Se pone una minifalda de cuero, negra y ajustada, una blusa blanca escotada y tacones negros. Se maquilla apenas un poco. Yo no bailo, pero ella sí. Baila sola, ignorando a todos se adueña de la pista y de las miradas. La observo bailar y también cómo todos la miran y sonrío. De cuando en cuando viene a nuestra mesa y toma un trago, me da un beso, sonríe y regresa a la pista. Es feliz y me hace feliz.
Un tipo de traje, un buen traje, uno fino, se acerca, pone un trago en la mesa, frente a mí, y se sienta. Sonríe con una buena sonrisa. Me mira de arriba abajo, no de manera ofensiva, un poco sorprendido quizá, pero sin malicia.
—Bonito lugar, ¿no le parece? Mi jefe es el dueño, es buen lugar, claro que lo es. ¿Lo está pasando bien?
—Todo bien, gracias.
—Mi jefe quiere que le diga que lo que usted tome corre a cuenta de la casa. Lo que ya tomó y lo que siga tomando hasta que regrese.
—¿Que regrese?
—Espere, por favor —agita la mano llamando a una chica que se acerca y se sienta—. Ella también está incluida en la cuenta, barra libre hasta que regrese.
—Que regrese quién.
—Mire, mi jefe es dueño de todo esto, del lugar, de la señorita y todo. Y el jefe quiere pasar un rato con su mujer, la que vino con usted, ya sabe, la reina de la pista —dice mirando a donde está la Chula—. Sólo será un rato y se la regresa. Mientras usted puede esperar aquí. No sea mojigato y todos estaremos contentos.

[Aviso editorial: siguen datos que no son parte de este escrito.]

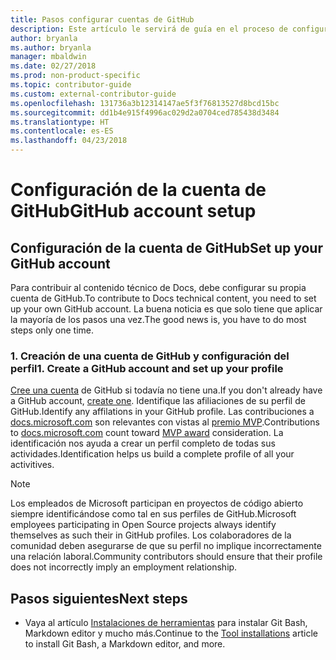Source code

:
 ```yaml
---
title: Pasos configurar cuentas de GitHub
description: Este artículo le servirá de guía en el proceso de configuración de las cuentas de GitHub, que son necesarias para contribuir al contenido de docs.microsoft.com.
author: bryanla
ms.author: bryanla
manager: mbaldwin
ms.date: 02/27/2018
ms.prod: non-product-specific
ms.topic: contributor-guide
ms.custom: external-contributor-guide
ms.openlocfilehash: 131736a3b12314147ae5f3f76813527d8bcd15bc
ms.sourcegitcommit: dd1b4e915f4996ac029d2a0704ced785438d3484
ms.translationtype: HT
ms.contentlocale: es-ES
ms.lasthandoff: 04/23/2018
---
```

# <a name="github-account-setup"></a><span data-ttu-id="0e6cb-103">Configuración de la cuenta de GitHub</span><span class="sxs-lookup"><span data-stu-id="0e6cb-103">GitHub account setup</span></span>

## <a name="set-up-your-github-account"></a><span data-ttu-id="0e6cb-104">Configuración de la cuenta de GitHub</span><span class="sxs-lookup"><span data-stu-id="0e6cb-104">Set up your GitHub account</span></span>

<span data-ttu-id="0e6cb-105">Para contribuir al contenido técnico de Docs, debe configurar su propia cuenta de GitHub.</span><span class="sxs-lookup"><span data-stu-id="0e6cb-105">To contribute to Docs technical content, you need to set up your own GitHub account.</span></span> <span data-ttu-id="0e6cb-106">La buena noticia es que solo tiene que aplicar la mayoría de los pasos una vez.</span><span class="sxs-lookup"><span data-stu-id="0e6cb-106">The good news is, you have to do most steps only one time.</span></span>

### <a name="1-create-a-github-account-and-set-up-your-profile"></a><span data-ttu-id="0e6cb-107">1. Creación de una cuenta de GitHub y configuración del perfil</span><span class="sxs-lookup"><span data-stu-id="0e6cb-107">1. Create a GitHub account and set up your profile</span></span>

<span data-ttu-id="0e6cb-108">[Cree una cuenta](https://github.com/join) de GitHub si todavía no tiene una.</span><span class="sxs-lookup"><span data-stu-id="0e6cb-108">If you don't already have a GitHub account, [create one](https://github.com/join).</span></span> <span data-ttu-id="0e6cb-109">Identifique las afiliaciones de su perfil de GitHub.</span><span class="sxs-lookup"><span data-stu-id="0e6cb-109">Identify any affilations in your GitHub profile.</span></span> <span data-ttu-id="0e6cb-110">Las contribuciones a [docs.microsoft.com](https://docs.microsoft.com) son relevantes con vistas al [premio MVP](https://mvp.microsoft.com).</span><span class="sxs-lookup"><span data-stu-id="0e6cb-110">Contributions to [docs.microsoft.com](https://docs.microsoft.com) count toward [MVP award](https://mvp.microsoft.com) consideration.</span></span> <span data-ttu-id="0e6cb-111">La identificación nos ayuda a crear un perfil completo de todas sus actividades.</span><span class="sxs-lookup"><span data-stu-id="0e6cb-111">Identification helps us build a complete profile of all your activitives.</span></span>

>[!NOTE]
> <span data-ttu-id="0e6cb-112">Los empleados de Microsoft participan en proyectos de código abierto siempre identificándose como tal en sus perfiles de GitHub.</span><span class="sxs-lookup"><span data-stu-id="0e6cb-112">Microsoft employees participating in Open Source projects always identify themselves as such their in GitHub profiles.</span></span> <span data-ttu-id="0e6cb-113">Los colaboradores de la comunidad deben asegurarse de que su perfil no implique incorrectamente una relación laboral.</span><span class="sxs-lookup"><span data-stu-id="0e6cb-113">Community contributors should ensure that their profile does not incorrectly imply an employment relationship.</span></span>

## <a name="next-steps"></a><span data-ttu-id="0e6cb-114">Pasos siguientes</span><span class="sxs-lookup"><span data-stu-id="0e6cb-114">Next steps</span></span>

* <span data-ttu-id="0e6cb-115">Vaya al artículo [Instalaciones de herramientas](get-started-setup-tools.md) para instalar Git Bash, Markdown editor y mucho más.</span><span class="sxs-lookup"><span data-stu-id="0e6cb-115">Continue to the [Tool installations](get-started-setup-tools.md) article to install Git Bash, a Markdown editor, and more.</span></span>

Me levanto encabronado. Ya después uno sabe que primero te enojas y luego te asustas. Le digo, alzando la voz, que no, qué quién chingados se cree, que quién chingados cree que soy. Insiste, dice que lo está pidiendo de manera amable, me pide que sea razonable, que es mejor hacerlo por las buenas. Le miento la madre. Él sonríe y se levanta, “muy hombrecito, ¿no? Muy bien, eso se respeta, pero también se demuestra”. Se va. Pido la cuenta, pago, voy por ella a la pista, la tomo del brazo y salimos. Ella no sabe qué estaba pasando, pero me sigue. Apenas al llegar al auto, que dejé estacionado a unas cuadras, por no pagar el valet, varios tipos nos alcanzan, la jalan del brazo, me empujan, ella los encara, yo intento zafarme, fracaso, ellos sacan pistolas, ella se enfurece, les grita, yo no sé qué hacer, el tipo del bar se acerca y me reta, “te dije que por la buenas, mi amigo, pero te pusiste pendejo y ahora nos la llevamos y no te la vamos a regresar o qué, ¿te vas a pegar el tiro?” La Chula me mira, las palabras no me salen, siento el filo de una pistola en la panza, bajo la mirada y trago saliva, el tipo del bar se ríe. “Ya se me hacía —me escupe en los pies—, todos los que hociconean acaban de putitos”. Se la llevan, ella se jalonea, patalea y me mira, me mira con dolor y rabia, me grita, me llama. “Mi Chulo, Ramón, cabrón”. Yo la escucho, la miro y me quedo parado junto al coche, me duele el estómago, quiero decir algo, pero las palabras siguen atoradas, la suben a una camioneta, se van.
Las manos me tiemblan, me trepo al auto y comienzo a conducir, a tratar de convencerme de que fui prudente. “Son tiempos en que ser valiente sí sale caro, mucho”, me digo. “Tiempos en que ser cobarde sí vale la pena”, me avergüenzo. “No podía hacer otra cosa”, corrijo para tranquilizarme.
Ya amaneció, estoy afuera de su depa, esperando, quizá la dejen, quizá regrese.